This method performed better than the first two strategies, but you need to set the connection pool settings properly; otherwise, you will face connection errors because many threads are trying to access the same DB connection. Make sure your connection pool supports parallel inserts by configuring these Hikari settings:

spring.datasource.hikari.maximum-pool-size=30
spring.datasource.hikari.minimum-idle=5
spring.datasource.hikari.idle-timeout=10000
spring.datasource.hikari.connection-timeout=30000
spring.datasource.hikari.max-lifetime=1800000

Strategy 4: Native SQL batch execution

An efficient alternative is to use native SQL with batch inserts, where all records are inserted in a single operation using JdbcTemplate. It’s very easy to achieve this using the JdbcTemplate's batchUpdate method.

@Component("nativeSqlStrategy")
@Order(4)
public class NativeSqlInsertStrategy implements UserEntityPermissionBulkInsertStrategy {

 private final JdbcTemplate jdbcTemplate;

 public NativeSqlInsertStrategy(JdbcTemplate jdbcTemplate) {
  this.jdbcTemplate = jdbcTemplate;
 }

 @Override
 public void bulkInsert(List<UserEntityPermission> permissions) {
  String sql = "INSERT INTO user_entity_permission (user_id, entity_id) VALUES (?, ?)";

  jdbcTemplate.batchUpdate(sql, permissions, permissions.size(), (ps, permission) -> {
   ps.setString(1, permission.getUserId());
   ps.setString(2, permission.getEntityId());
  });
 }
 ...
}

The batchUpdate() method allows you to specify a batch size for the operations. In this implementation, for simplicity, we are setting the batch size equal to the total number of permissions (permissions.size()). However, when testing with different large batch sizes (e.g., 1000, 10000, or 1000000), I did not observe a significant improvement in overall performance. The optimal batch size can often depend on your input data size, specific database and runtime environment, and it's recommended to tune it accordingly.

Strategy 5: PL/SQL stored procedure calls

Similar to native SQL, we can also utilize SQL procedures. To achieve this, we need to create a procedure in the DB:

CREATE OR REPLACE PROCEDURE insert_user_entity_permission(user_id TEXT, entity_id TEXT)

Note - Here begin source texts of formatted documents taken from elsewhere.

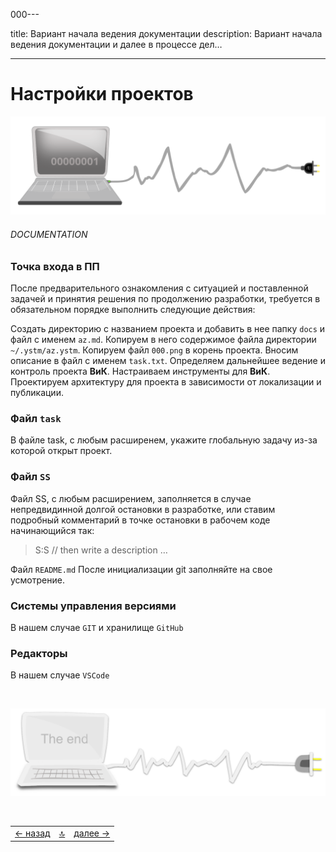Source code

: 000---

title: Вариант начала ведения документации
description:  Вариант начала ведения документации и далее в процессе дел…

---

<div class="navi"><nav id="navi"><!-- js --></nav></div>

# Настройки проектов

<span id="comp-start-img" class="img" onclick="imgResize()">![image-top](assets/svg/comp.svg)</span>

###### DOCUMENTATION

### Точка входа в ПП

После предварительного ознакомления с ситуацией и поставленной задачей и принятия решения по продолжению разработки, требуется в обязательном порядке выполнить следующие действия:

Создать директорию с названием проекта и добавить в нее папку `docs` и файл с именем `az.md`. Копируем в него содержимое файла директории `~/.ystm/az.ystm`.
Копируем файл `000.png` в корень проекта.
Вносим описание в файл с именем `task.txt`.
Определяем дальнейшее ведение и контроль проекта **ВиК**.
Настраиваем инструменты для **ВиК**.
Проектируем архитектуру для проекта в зависимости от локализации и публикации.

### Файл `task`

В файле task, с любым расширенем, укажите глобальную задачу из-за которой открыт проект.


### Файл `SS`

Файл SS, с любым расширением, заполняется в случае непредвидинной долгой остановки в разработке, или ставим подробный комментарий в точке остановки в рабочем коде начинающийся так:

>S:S // then write a description …

Файл `README.md`
После инициализации git заполняйте на свое усмотрение.


### Системы управления версиями

В нашем случае `GIT` и хранилище `GitHub`


### Редакторы

В нашем случае `VSCode`


<br>


<span id="comp-end-img" class="img" onclick="imgResize()">![img](assets/svg/comp-end.svg)</span>

<script src="assets/js/navi.js"></script>

<!--ystm_start-->
<br>

 |||| 
 |:---|:---:|---:| 
 [← назад](buki-problems-ts.md)|[ 🔝 ](#)|[далее →](buki.md) 

 <br>
<!--ystm_end-->
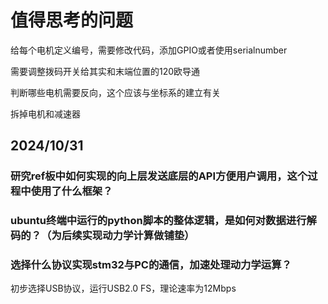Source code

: # 值得思考的问题

给每个电机定义编号，需要修改代码，添加GPIO或者使用serialnumber

需要调整拨码开关给其实和末端位置的120欧导通

判断哪些电机需要反向，这个应该与坐标系的建立有关



拆掉电机和减速器

## 2024/10/31

### 研究ref板中如何实现的向上层发送底层的API方便用户调用，这个过程中使用了什么框架？



### ubuntu终端中运行的python脚本的整体逻辑，是如何对数据进行解码的？（为后续实现动力学计算做铺垫）



### 选择什么协议实现stm32与PC的通信，加速处理动力学运算？

初步选择USB协议，运行USB2.0 FS，理论速率为12Mbps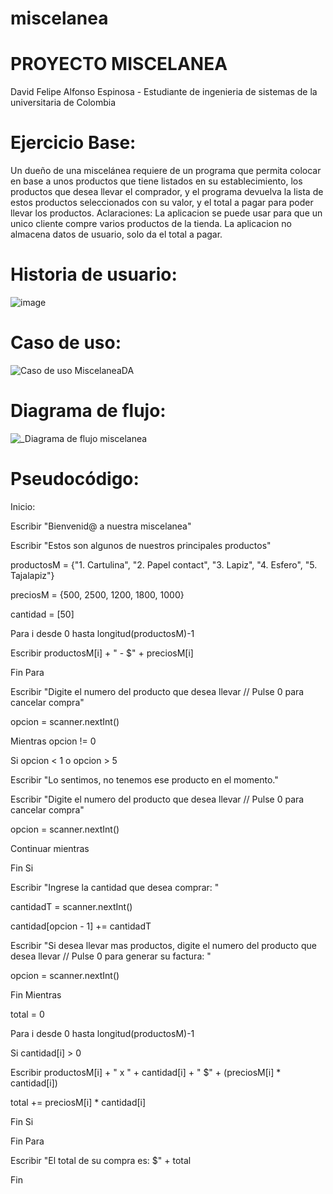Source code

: # miscelanea
# PROYECTO MISCELANEA 
 David Felipe Alfonso Espinosa - Estudiante de ingenieria de sistemas de la universitaria de Colombia

# Ejercicio Base:
Un dueño de una miscelánea requiere de un programa que permita colocar en base a unos productos que tiene listados en su establecimiento, los productos que desea llevar el comprador, y el programa devuelva la lista de estos productos seleccionados con su valor, y el total a pagar para poder llevar los productos. 
Aclaraciones:
La aplicacion se puede usar para que un unico cliente compre varios productos de la tienda.
La aplicacion no almacena datos de usuario, solo da el total a pagar.

# Historia de usuario:

![image](https://github.com/DavidAlf09/miscelanea/assets/133126275/4a2e0c98-16f6-466e-a5de-99614e0c1b9a)


# Caso de uso:

![Caso de uso MiscelaneaDA](https://github.com/DavidAlf09/miscelanea/assets/133126275/87a34262-dd88-4f15-8a0e-5087523b5f60)


# Diagrama de flujo:

![_Diagrama de flujo miscelanea](https://github.com/DavidAlf09/miscelanea/assets/133126275/da1c6814-bd6c-4e4f-bf97-c2bfb5a9091f)


# Pseudocódigo:
Inicio:

Escribir "Bienvenid@ a nuestra miscelanea"

Escribir "Estos son algunos de nuestros principales productos"

productosM = {"1. Cartulina", "2. Papel contact", "3. Lapiz", "4. Esfero", "5. Tajalapiz"}

preciosM = {500, 2500, 1200, 1800, 1000}

cantidad = [50] 

Para i desde 0 hasta longitud(productosM)-1

   Escribir productosM[i] + " - $" + preciosM[i]
   
Fin Para

Escribir "Digite el numero del producto que desea llevar // Pulse 0 para cancelar compra"

opcion = scanner.nextInt()

Mientras opcion != 0

Si opcion < 1 o opcion > 5

 Escribir "Lo sentimos, no tenemos ese producto en el momento."
 
 Escribir "Digite el numero del producto que desea llevar // Pulse 0 para cancelar compra"
 
 opcion = scanner.nextInt()
 
 Continuar mientras
 
Fin Si

Escribir "Ingrese la cantidad que desea comprar: "

cantidadT = scanner.nextInt()

cantidad[opcion - 1] += cantidadT

Escribir "Si desea llevar mas productos, digite el numero del producto que desea llevar // Pulse 0 para generar su factura: "

opcion = scanner.nextInt()

Fin Mientras

total = 0

Para i desde 0 hasta longitud(productosM)-1

 Si cantidad[i] > 0
 
  Escribir productosM[i] + " x " + cantidad[i] + "  $" + (preciosM[i] * cantidad[i])
  
  total += preciosM[i] * cantidad[i]
  
  Fin Si
  
 Fin Para
 
Escribir "El total de su compra es: $" + total

Fin

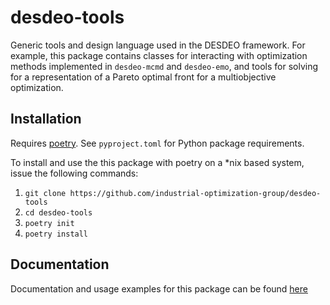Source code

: # desdeo-tools

Generic tools and design language used in the DESDEO framework. For example,
this package contains classes for interacting with optimization methods
implemented in `desdeo-mcmd` and `desdeo-emo`, and tools for solving for a
representation of a Pareto optimal front for a multiobjective optimization.

## Installation

Requires [poetry](https://python-poetry.org/). See `pyproject.toml` for Python package requirements.

To install and use the this package with poetry on a \*nix based system,
issue the following commands:

1. `git clone https://github.com/industrial-optimization-group/desdeo-tools`
2. `cd desdeo-tools`
3. `poetry init`
4. `poetry install`

## Documentation

Documentation and usage examples for this package can be found [here](https://desdeo-tools.readthedocs.io/en/latest/)

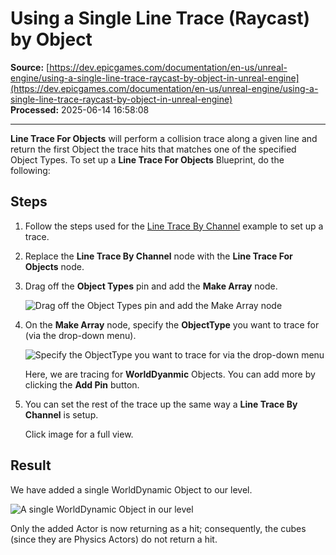 # Using a Single Line Trace (Raycast) by Object

**Source:** [https://dev.epicgames.com/documentation/en-us/unreal-engine/using-a-single-line-trace-raycast-by-object-in-unreal-engine](https://dev.epicgames.com/documentation/en-us/unreal-engine/using-a-single-line-trace-raycast-by-object-in-unreal-engine)  
**Processed:** 2025-06-14 16:58:08

---

**Line Trace For Objects** will perform a collision trace along a given line and return the first Object the trace hits that matches one of the specified Object Types. To set up a **Line Trace For Objects** Blueprint, do the following:

## Steps

1.  Follow the steps used for the [Line Trace By Channel](/documentation/en-us/unreal-engine/using-a-single-line-trace-raycast-by-channel-in-unreal-engine) example to set up a trace.
    
2.  Replace the **Line Trace By Channel** node with the **Line Trace For Objects** node.
    
3.  Drag off the **Object Types** pin and add the **Make Array** node.
    
    ![Drag off the Object Types pin and add the Make Array node](https://d1iv7db44yhgxn.cloudfront.net/documentation/images/ff8e9a25-292b-4e14-b517-8f3820c98855/guide-how-to-2b-12.png)
4.  On the **Make Array** node, specify the **ObjectType** you want to trace for (via the drop-down menu).
    
    ![Specify the ObjectType you want to trace for via the drop-down menu](https://d1iv7db44yhgxn.cloudfront.net/documentation/images/d0c9ca92-04b4-4914-a962-424740f589f2/guide-how-to-2b-13.png)
    
    Here, we are tracing for **WorldDyanmic** Objects. You can add more by clicking the **Add Pin** button.
    
5.  You can set the rest of the trace up the same way a **Line Trace By Channel** is setup.
    
    Click image for a full view.
    

## Result

We have added a single WorldDynamic Object to our level.

![A single WorldDynamic Object in our level](https://d1iv7db44yhgxn.cloudfront.net/documentation/images/812ef67c-6d6f-45a0-ad2f-00b3e75c2d1b/guide-how-to-2b-16.png)

Only the added Actor is now returning as a hit; consequently, the cubes (since they are Physics Actors) do not return a hit.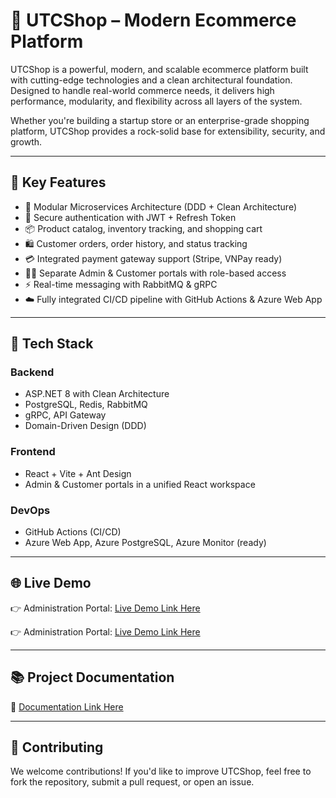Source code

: # 🛒 UTCShop – Modern Ecommerce Platform

UTCShop is a powerful, modern, and scalable ecommerce platform built with cutting-edge technologies and a clean architectural foundation. Designed to handle real-world commerce needs, it delivers high performance, modularity, and flexibility across all layers of the system.

Whether you're building a startup store or an enterprise-grade shopping platform, UTCShop provides a rock-solid base for extensibility, security, and growth.

---

## 🚀 Key Features

- 🧩 Modular Microservices Architecture (DDD + Clean Architecture)
- 🔐 Secure authentication with JWT + Refresh Token
- 📦 Product catalog, inventory tracking, and shopping cart
- 🛍️ Customer orders, order history, and status tracking
- 💳 Integrated payment gateway support (Stripe, VNPay ready)
- 🧑‍💼 Separate Admin & Customer portals with role-based access
- ⚡ Real-time messaging with RabbitMQ & gRPC
- ☁️ Fully integrated CI/CD pipeline with GitHub Actions & Azure Web App

---

## 🧱 Tech Stack

### Backend
- ASP.NET 8 with Clean Architecture
- PostgreSQL, Redis, RabbitMQ
- gRPC, API Gateway
- Domain-Driven Design (DDD)
  
### Frontend
- React + Vite + Ant Design
- Admin & Customer portals in a unified React workspace

### DevOps
- GitHub Actions (CI/CD)
- Azure Web App, Azure PostgreSQL, Azure Monitor (ready)

---

## 🌐 Live Demo

👉 Administration Portal: [Live Demo Link Here](https://victorious-bush-0eb2d2100.2.azurestaticapps.net)

👉 Administration Portal: [Live Demo Link Here](https://icy-desert-05cb99100.2.azurestaticapps.net)

---

## 📚 Project Documentation

📖 [Documentation Link Here](https://github.com/lethanhandeveloper/UTCShop/tree/main/docs)

---

## 🤝 Contributing

We welcome contributions! If you'd like to improve UTCShop, feel free to fork the repository, submit a pull request, or open an issue.
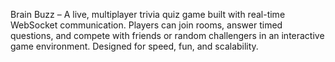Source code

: Brain Buzz – A live, multiplayer trivia quiz game built with real-time WebSocket communication.
Players can join rooms, answer timed questions, and compete with friends or random challengers in an interactive game environment. Designed for speed, fun, and scalability.

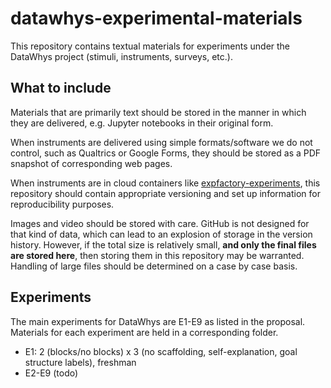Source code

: # datawhys-experimental-materials

This repository contains textual materials for experiments under the DataWhys project (stimuli, instruments, surveys, etc.).

## What to include

Materials that are primarily text should be stored in the manner in which they are delivered, e.g. Jupyter notebooks in their original form.

When instruments are delivered using simple formats/software we do not control, such as Qualtrics or Google Forms, they should be stored as a PDF snapshot of corresponding web pages.

When instruments are in cloud containers like [expfactory-experiments](https://github.com/), this repository should contain appropriate versioning and set up information for reproducibility purposes.

Images and video should be stored with care. GitHub is not designed for that kind of data, which can lead to an explosion of storage in the version history. However, if the total size is relatively small, **and only the final files are stored here**, then storing them in this repository may be warranted. Handling of large files should be determined on a case by case basis.


## Experiments

The main experiments for DataWhys are E1-E9 as listed in the proposal. Materials for each experiment are held in a corresponding folder.

- E1: 2 (blocks/no blocks) x 3 (no scaffolding, self-explanation, goal structure labels), freshman
- E2-E9 (todo)



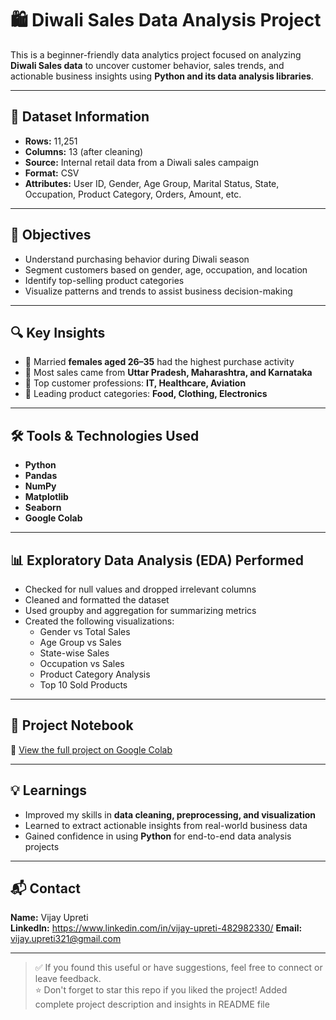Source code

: # 🛍️ Diwali Sales Data Analysis Project

This is a beginner-friendly data analytics project focused on analyzing **Diwali Sales data** to uncover customer behavior, sales trends, and actionable business insights using **Python and its data analysis libraries**.

---

## 📂 Dataset Information

- **Rows:** 11,251  
- **Columns:** 13 (after cleaning)  
- **Source:** Internal retail data from a Diwali sales campaign  
- **Format:** CSV  
- **Attributes:** User ID, Gender, Age Group, Marital Status, State, Occupation, Product Category, Orders, Amount, etc.

---

## 🎯 Objectives

- Understand purchasing behavior during Diwali season  
- Segment customers based on gender, age, occupation, and location  
- Identify top-selling product categories  
- Visualize patterns and trends to assist business decision-making

---

## 🔍 Key Insights

- 👩 Married **females aged 26–35** had the highest purchase activity  
- 📍 Most sales came from **Uttar Pradesh, Maharashtra, and Karnataka**  
- 💼 Top customer professions: **IT, Healthcare, Aviation**  
- 🎯 Leading product categories: **Food, Clothing, Electronics**

---

## 🛠 Tools & Technologies Used

- **Python**  
- **Pandas**  
- **NumPy**  
- **Matplotlib**  
- **Seaborn**  
- **Google Colab**

---

## 📊 Exploratory Data Analysis (EDA) Performed

- Checked for null values and dropped irrelevant columns  
- Cleaned and formatted the dataset  
- Used groupby and aggregation for summarizing metrics  
- Created the following visualizations:
  - Gender vs Total Sales
  - Age Group vs Sales
  - State-wise Sales
  - Occupation vs Sales
  - Product Category Analysis
  - Top 10 Sold Products

---

## 📎 Project Notebook

🔗 [View the full project on Google Colab](https://colab.research.google.com/drive/1XRRl1DZk1GWvYJjZvURHMsI9MBdTQMBi?usp=sharing)

---

## 💡 Learnings

- Improved my skills in **data cleaning, preprocessing, and visualization**
- Learned to extract actionable insights from real-world business data
- Gained confidence in using **Python** for end-to-end data analysis projects

---

## 📬 Contact

**Name:** Vijay Upreti  
**LinkedIn:** https://www.linkedin.com/in/vijay-upreti-482982330/
**Email:** vijay.upreti321@gmail.com

---

> ✅ If you found this useful or have suggestions, feel free to connect or leave feedback.  
> ⭐ Don't forget to star this repo if you liked the project!
Added complete project description and insights in README file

In the implementation, we can use the same JdbcTemplate's batchUpdate method:

@Component("plSqlStrategy")
@Order(5)
public class PlSqlInsertStrategy implements UserEntityPermissionBulkInsertStrategy {

 private final JdbcTemplate jdbcTemplate;

 public PlSqlInsertStrategy(JdbcTemplate jdbcTemplate) {
  this.jdbcTemplate = jdbcTemplate;
 }

 @Override
 public void bulkInsert(List<UserEntityPermission> permissions) {
  String sql = "CALL insert_user_entity_permission(?, ?)";

  jdbcTemplate.batchUpdate(sql, permissions, permissions.size(), (ps, permission) -> {
   ps.setString(1, permission.getUserId());
   ps.setString(2, permission.getEntityId());
  });
 }
...
}

Strategy 6: COPY command using CSV input

In this method, We’ll create a CSV file for the permissions and use the COPY command to upload all the data. Once the data is uploaded, We’ll clean up the CSV

@Component("csv-upload")
@Order(6)
public class CsvUploadInsertStrategy implements UserEntityPermissionBulkInsertStrategy {

 private final DataSource dataSource;

 public CsvUploadInsertStrategy(DataSource dataSource) {
  this.dataSource = dataSource;
 }

 @Override
 public void bulkInsert(List<UserEntityPermission> permissions) {
  File tempFile = null;
  try {
   // Step 1: Create temp CSV file
   tempFile = File.createTempFile("permissions-", ".csv");
   try (BufferedWriter writer = new BufferedWriter(new FileWriter(tempFile))) {
    for (UserEntityPermission permission : permissions) {
     writer.write(permission.getUserId() + "," + permission.getEntityId());
     writer.newLine();
    }
   }

   // Step 2: Perform COPY operation
   try (Connection conn = dataSource.getConnection();
     FileReader reader = new FileReader(tempFile)) {

    CopyManager copyManager = new CopyManager((BaseConnection) conn.unwrap(BaseConnection.class));
    copyManager.copyIn("COPY user_entity_permission (user_id, entity_id) FROM STDIN WITH (FORMAT csv)", reader);
   }

  } catch (Exception e) {
   throw new RuntimeException("Failed to perform CSV upload", e);
  } finally {
   // Step 3: Cleanup the CSV file
  }
 }

 ...
}

Bulk insertions using CSV are supported by most databases in some form, and with PostgreSQL, the CopyManager makes this process exceptionally efficient.

Execution

To generate 1 million permissions, Here’s a utility method to quickly generate test data:

public static List<UserEntityPermission> generatePermissions(int count) {
 List<UserEntityPermission> permissions = Collections.synchronizedList(new ArrayList<>(count));

 IntStream.range(0, count).parallel().forEach(i -> {
  String userId = "user-" + (i % count);
  String entityId = "entity-" + UUID.randomUUID();
  permissions.add(new UserEntityPermission(userId, entityId));
 });

 ...
 return permissions;
}

For a given count, it will simply generate the list of permissions.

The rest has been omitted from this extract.